Aquella chica joven, tan demasiado joven, estaba leyendo
“Noches de Sing-Sing” de Harry Stephen Skiller, en medio del jolgorio de una
discoteca. No era una situación normal pero quizás, por eso, precisamente,
había atraído la atención de Juan. Porque ella, Clara, era un destello que
iluminó –aunque sólo fuese fugazmente- la vida de su amigo, insuflándole una
alegría y una esperanza que ya creía olvidada.
Mientras caminaba, recreaba en su mente aquella escena.
Clara, una chica de diecisiete años, con ojos que parecían contener universos y
una risa que era como un verso suelto en una página en blanco. En aquella mesa,
rodeados por el torbellino de la discoteca, habían compartido algo que Juan no
podía nombrar, pero que sentía como una verdad absoluta: una conexión de almas,
un refugio en un mundo que sólo ofrecía vacío existencial. En medio de aquél
caos, como si se abriese una cápsula que los separase del mundo exterior, Juan
había improvisado unos versos que encendieron una conexión íntima entre los
dos. Pero, como la vida misma, aquello fue también algo efímero.

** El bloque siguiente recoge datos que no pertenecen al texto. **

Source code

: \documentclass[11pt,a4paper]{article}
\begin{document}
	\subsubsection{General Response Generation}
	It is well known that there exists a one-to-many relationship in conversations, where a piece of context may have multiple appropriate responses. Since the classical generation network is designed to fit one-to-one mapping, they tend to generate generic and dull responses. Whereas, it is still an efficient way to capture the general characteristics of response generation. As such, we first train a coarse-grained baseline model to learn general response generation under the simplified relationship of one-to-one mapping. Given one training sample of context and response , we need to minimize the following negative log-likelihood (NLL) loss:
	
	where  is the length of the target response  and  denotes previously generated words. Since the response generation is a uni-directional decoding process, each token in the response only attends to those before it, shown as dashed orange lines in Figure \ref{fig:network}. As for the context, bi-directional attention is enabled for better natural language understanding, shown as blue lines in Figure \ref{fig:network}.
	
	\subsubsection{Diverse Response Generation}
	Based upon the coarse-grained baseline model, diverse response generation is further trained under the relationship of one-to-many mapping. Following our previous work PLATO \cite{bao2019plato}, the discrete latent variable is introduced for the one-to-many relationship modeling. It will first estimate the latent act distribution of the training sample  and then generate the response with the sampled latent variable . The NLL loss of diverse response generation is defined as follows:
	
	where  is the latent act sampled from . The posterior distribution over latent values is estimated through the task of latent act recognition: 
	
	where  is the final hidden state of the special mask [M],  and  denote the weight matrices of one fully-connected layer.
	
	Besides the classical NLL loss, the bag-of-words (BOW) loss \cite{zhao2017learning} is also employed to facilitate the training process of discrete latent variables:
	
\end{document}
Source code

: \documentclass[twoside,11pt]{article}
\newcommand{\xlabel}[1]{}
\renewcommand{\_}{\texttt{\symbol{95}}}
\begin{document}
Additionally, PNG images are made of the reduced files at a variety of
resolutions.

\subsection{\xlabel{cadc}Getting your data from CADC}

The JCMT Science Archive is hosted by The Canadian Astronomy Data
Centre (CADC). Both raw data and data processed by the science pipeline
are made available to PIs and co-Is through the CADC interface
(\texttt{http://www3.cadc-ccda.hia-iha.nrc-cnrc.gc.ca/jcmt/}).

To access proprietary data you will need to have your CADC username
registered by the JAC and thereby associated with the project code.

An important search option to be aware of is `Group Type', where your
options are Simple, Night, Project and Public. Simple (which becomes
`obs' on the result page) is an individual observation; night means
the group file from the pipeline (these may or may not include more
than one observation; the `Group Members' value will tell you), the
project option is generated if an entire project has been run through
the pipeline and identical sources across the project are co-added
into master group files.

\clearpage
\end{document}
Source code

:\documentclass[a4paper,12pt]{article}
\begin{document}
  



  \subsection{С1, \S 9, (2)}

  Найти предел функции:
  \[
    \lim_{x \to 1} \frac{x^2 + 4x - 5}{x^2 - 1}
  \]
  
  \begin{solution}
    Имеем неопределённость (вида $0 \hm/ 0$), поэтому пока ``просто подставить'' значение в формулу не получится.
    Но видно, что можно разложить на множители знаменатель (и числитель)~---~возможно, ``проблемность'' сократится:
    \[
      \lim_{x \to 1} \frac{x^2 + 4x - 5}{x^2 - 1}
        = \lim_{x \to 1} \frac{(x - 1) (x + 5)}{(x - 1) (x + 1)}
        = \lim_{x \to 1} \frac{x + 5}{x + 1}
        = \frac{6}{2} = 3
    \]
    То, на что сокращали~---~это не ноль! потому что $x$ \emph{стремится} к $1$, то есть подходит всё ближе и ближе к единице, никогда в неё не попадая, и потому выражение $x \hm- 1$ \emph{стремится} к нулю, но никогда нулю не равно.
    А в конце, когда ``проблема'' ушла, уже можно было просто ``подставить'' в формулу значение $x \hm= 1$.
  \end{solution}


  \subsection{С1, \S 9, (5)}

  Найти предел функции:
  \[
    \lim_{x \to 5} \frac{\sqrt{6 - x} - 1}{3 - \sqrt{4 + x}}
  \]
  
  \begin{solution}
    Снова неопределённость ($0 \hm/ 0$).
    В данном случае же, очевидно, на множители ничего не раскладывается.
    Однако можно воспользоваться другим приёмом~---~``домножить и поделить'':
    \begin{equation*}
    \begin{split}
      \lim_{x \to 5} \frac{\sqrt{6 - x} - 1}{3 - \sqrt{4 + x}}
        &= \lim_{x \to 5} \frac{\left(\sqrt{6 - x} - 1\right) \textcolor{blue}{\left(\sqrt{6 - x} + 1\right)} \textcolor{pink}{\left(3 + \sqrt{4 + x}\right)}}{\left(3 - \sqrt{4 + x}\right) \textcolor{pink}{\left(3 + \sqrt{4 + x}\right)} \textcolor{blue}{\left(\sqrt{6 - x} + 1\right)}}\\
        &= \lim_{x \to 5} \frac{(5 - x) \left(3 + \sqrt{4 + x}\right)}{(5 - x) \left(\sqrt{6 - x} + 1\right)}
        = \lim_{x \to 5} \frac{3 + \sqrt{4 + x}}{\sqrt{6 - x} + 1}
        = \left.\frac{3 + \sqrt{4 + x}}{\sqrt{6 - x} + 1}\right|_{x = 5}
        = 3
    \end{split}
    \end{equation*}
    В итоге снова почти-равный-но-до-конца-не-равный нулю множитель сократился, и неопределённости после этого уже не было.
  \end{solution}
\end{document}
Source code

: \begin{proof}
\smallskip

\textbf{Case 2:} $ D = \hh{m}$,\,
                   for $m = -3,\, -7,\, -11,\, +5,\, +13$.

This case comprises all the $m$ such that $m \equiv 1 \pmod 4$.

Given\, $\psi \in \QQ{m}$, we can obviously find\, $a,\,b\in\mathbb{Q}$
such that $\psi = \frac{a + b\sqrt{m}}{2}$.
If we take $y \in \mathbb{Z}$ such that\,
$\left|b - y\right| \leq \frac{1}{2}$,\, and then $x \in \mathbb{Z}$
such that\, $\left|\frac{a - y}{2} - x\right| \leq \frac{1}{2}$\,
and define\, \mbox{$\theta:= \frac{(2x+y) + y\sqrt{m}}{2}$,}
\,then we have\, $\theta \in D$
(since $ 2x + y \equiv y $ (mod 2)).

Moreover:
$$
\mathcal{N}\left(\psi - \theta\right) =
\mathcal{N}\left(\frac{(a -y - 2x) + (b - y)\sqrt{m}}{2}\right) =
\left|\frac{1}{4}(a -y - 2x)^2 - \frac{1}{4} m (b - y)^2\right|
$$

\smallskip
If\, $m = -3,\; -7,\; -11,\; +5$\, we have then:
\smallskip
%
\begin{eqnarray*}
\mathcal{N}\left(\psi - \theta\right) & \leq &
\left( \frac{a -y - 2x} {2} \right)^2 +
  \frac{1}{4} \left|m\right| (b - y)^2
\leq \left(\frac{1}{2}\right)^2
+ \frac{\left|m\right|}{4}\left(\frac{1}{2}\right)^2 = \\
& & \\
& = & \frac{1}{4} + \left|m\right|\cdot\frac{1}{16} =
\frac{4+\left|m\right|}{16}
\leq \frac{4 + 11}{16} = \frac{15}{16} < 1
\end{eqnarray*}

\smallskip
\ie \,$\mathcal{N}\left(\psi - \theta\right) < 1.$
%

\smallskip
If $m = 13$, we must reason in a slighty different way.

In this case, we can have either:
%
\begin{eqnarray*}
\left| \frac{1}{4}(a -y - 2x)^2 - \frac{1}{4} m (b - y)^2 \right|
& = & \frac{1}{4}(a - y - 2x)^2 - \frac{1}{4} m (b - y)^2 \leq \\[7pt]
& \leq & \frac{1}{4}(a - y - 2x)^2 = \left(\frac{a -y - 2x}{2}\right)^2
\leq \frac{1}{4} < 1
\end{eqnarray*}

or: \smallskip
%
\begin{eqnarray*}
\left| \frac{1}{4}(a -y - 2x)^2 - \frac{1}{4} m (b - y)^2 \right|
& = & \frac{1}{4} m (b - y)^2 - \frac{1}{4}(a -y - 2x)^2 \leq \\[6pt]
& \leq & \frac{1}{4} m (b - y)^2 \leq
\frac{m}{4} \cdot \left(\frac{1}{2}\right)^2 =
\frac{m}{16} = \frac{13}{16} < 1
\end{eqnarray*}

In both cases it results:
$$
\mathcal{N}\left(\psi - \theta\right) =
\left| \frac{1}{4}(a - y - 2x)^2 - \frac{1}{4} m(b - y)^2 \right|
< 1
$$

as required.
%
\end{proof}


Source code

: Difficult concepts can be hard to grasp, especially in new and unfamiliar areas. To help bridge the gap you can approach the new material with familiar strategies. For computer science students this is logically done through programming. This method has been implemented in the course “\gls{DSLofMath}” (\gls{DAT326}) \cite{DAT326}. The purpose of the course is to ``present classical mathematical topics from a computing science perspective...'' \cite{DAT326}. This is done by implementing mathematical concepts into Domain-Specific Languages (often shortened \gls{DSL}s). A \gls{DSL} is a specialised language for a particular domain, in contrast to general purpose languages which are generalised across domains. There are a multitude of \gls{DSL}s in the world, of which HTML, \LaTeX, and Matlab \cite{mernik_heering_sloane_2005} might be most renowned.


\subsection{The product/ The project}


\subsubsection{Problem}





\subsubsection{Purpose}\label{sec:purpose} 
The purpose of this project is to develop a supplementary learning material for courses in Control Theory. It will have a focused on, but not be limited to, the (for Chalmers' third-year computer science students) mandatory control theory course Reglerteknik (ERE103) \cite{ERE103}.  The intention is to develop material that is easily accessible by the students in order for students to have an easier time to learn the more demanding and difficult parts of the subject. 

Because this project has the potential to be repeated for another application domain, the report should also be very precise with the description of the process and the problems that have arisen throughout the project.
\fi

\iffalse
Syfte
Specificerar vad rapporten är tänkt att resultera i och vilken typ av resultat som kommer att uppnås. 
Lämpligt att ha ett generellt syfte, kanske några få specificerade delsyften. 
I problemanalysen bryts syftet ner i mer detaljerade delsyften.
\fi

Al día siguiente, la realidad los había alcanzado: ella,
demasiado joven para entrar en la discoteca, se había enfadado, frustrada por
las reglas de un mundo que no entendía su espíritu. Juan la había acompañado a
un autobús, con la promesa de esperar un nuevo encuentro, y desde entonces,
nada. No conocía sus apellidos, ni su dirección, ni su teléfono… sólo la conocía
a ella, su interior, su alma, y el eco de su voz y su sonrisa sentados los dos
en un rincón de la discoteca con un libro abierto sobre la mesa, imponiendo su
presencia en contraste con las copas de alcohol que se agolpaban unas junto a
otras.
¿Era un loco, Juan? ¿Se había aferrado a un espejismo?
¿Era un poeta que transformaba en versos cada momento de su vida? ¿O era,
simplemente, un hombre atrapado por su propio idealismo, incapaz de rendirse a
la corriente de la vida? Estaba claro que Juan no conocía la respuesta, y por
eso cada viernes, al caer la noche, volvía a esa esquina, con la misma chaqueta
de pana y la misma esperanza obstinada. La discoteca seguía allí,
imperturbable, vomitando risas y música, pero él ya no entraba. Se quedaba
fuera, escrutando cada rostro, cada sombra, buscando un par de ojos castaños
que pudieran ser los de ella. En algún
lugar de la ciudad, o tal vez más allá, Clara existía. De eso estaba seguro. Quizás
estaría sentada en otro café, con un libro nuevo entre las manos, buscando
también, sin saber cómo ni por qué, alguien que conectara con su interior. O
quizás no. Quizás la noche la había engullido, como engullía a tantos, y su
alma se había perdido en el torbellino de lo cotidiano. Pero Juan elegía creer
en lo primero, porque la alternativa era un vacío que no estaba listo para afrontar.